A Newton County Theme School 8-year-old student is back in class, after being suspended last week for bringing to attention a BB gun he had inadvertently left in his book bag after a weekend with his grandfather.
Andrew Berry was suspended for no less than 10 days and appeared before a tribunal on Oct. 31. According to his grandfather Stevie Holt the principal requested that he be returned to school immediately, and his teacher commented about Andrew's character, saying he was a pleasure to have the third grader in class, a hard worker and a child who does the right thing.
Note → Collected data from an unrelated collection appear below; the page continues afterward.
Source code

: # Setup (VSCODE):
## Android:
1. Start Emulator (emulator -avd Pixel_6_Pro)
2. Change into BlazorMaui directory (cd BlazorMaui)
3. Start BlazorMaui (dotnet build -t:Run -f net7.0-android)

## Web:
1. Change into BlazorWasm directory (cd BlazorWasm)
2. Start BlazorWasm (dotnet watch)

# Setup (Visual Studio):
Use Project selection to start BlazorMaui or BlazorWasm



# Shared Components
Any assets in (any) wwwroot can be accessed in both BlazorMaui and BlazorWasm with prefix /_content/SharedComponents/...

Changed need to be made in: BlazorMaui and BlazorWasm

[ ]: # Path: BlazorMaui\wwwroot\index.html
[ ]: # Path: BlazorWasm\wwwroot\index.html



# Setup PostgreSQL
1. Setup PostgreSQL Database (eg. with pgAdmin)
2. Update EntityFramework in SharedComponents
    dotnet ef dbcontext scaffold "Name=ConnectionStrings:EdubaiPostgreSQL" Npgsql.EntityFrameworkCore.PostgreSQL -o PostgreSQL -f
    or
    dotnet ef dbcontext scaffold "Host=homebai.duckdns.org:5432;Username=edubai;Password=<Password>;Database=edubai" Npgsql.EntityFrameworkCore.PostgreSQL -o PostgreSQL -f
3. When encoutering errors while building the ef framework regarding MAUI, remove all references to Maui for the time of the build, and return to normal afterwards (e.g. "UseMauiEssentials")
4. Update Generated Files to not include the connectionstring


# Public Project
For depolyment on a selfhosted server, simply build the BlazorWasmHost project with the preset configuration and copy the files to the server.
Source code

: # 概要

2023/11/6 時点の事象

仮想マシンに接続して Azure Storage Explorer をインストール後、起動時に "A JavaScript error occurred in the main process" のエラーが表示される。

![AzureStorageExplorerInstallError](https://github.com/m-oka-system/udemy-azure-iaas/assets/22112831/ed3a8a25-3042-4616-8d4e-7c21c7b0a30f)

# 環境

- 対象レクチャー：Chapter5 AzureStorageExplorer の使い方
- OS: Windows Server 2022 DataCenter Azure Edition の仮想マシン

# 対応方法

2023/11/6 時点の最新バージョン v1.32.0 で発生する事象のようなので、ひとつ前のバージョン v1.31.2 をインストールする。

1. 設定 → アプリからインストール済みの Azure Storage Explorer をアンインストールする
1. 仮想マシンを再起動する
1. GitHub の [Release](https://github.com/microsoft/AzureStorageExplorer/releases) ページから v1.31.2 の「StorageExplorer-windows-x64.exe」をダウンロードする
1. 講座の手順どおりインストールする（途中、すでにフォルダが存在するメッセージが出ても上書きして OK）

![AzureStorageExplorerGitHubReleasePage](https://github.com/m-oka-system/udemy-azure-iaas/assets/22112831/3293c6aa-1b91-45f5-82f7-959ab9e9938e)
His decision to do the right thing was initially what sparked his suspension. According to school rules and the federal zero tolerance law and according to county policy, the principal is required to immediately report the incident and the child's name to the superintendent and to the proper authorities; to not do so would be considered a misdemeanor crime.
Andrew's grandfather was concerned mainly in the scar a felony charge would leave on the third-grader's record, since it could prevent him from entering university in the future. He said the juvenile counts were taken away and Andrew was dealt with by a school tribunal, not the juvenile court system.
It was also agreed that, although the incident would remain on his record, there would be a text of the tribunal, as well as a statement noting that no violence was used, no harm was intended and that it was simply an accident and protocol was just being followed.
"We feel really good with the outcome," said Holt. "Considering the whole situation, we had to follow protocol. We praised [Andrew] for doing the right thing and told him to be sure to do it the rest of his life. We wanted him to understand he never was in trouble, period. The teachers and the principals had rules to go by and they had to follow them."
Andrew's family is concerned that something positive come from this incident and are hoping to work something out that will benefit other students and help them learn that doing the right thing is always the best policy.